YOUR OBJECTIVE: Find the lines of the records in which the word "Unreleased" appears and report how many there are, as a number alone.

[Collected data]
_ _ _

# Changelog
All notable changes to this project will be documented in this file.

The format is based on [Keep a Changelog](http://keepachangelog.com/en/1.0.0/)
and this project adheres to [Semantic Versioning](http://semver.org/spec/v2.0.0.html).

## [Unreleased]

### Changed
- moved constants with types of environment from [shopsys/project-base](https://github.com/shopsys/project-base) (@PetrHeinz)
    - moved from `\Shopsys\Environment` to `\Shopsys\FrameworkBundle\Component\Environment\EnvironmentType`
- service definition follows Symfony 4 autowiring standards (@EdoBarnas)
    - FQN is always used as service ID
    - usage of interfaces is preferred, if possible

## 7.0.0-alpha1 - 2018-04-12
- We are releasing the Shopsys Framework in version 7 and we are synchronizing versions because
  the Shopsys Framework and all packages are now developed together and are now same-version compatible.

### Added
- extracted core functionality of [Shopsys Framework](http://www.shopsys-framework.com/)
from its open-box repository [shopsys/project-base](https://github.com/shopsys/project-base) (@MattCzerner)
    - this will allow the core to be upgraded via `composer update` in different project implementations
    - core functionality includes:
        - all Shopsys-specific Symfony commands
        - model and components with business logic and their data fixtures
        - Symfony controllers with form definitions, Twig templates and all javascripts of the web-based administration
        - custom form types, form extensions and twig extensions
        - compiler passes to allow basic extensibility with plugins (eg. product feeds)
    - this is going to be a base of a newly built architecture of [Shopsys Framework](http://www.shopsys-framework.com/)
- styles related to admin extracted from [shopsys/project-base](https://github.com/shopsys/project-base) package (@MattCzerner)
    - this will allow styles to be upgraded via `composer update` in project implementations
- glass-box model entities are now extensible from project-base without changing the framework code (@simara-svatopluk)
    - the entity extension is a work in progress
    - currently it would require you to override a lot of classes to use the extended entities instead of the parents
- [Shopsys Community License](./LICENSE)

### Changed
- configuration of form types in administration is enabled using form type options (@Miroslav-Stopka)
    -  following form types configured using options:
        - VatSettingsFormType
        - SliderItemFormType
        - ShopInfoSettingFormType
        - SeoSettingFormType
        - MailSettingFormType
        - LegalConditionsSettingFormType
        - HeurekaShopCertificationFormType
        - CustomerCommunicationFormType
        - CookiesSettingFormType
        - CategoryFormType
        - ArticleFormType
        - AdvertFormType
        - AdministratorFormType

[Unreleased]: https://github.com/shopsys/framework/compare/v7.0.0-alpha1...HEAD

_ _ _

SOLUTION TO THIS TASK: 2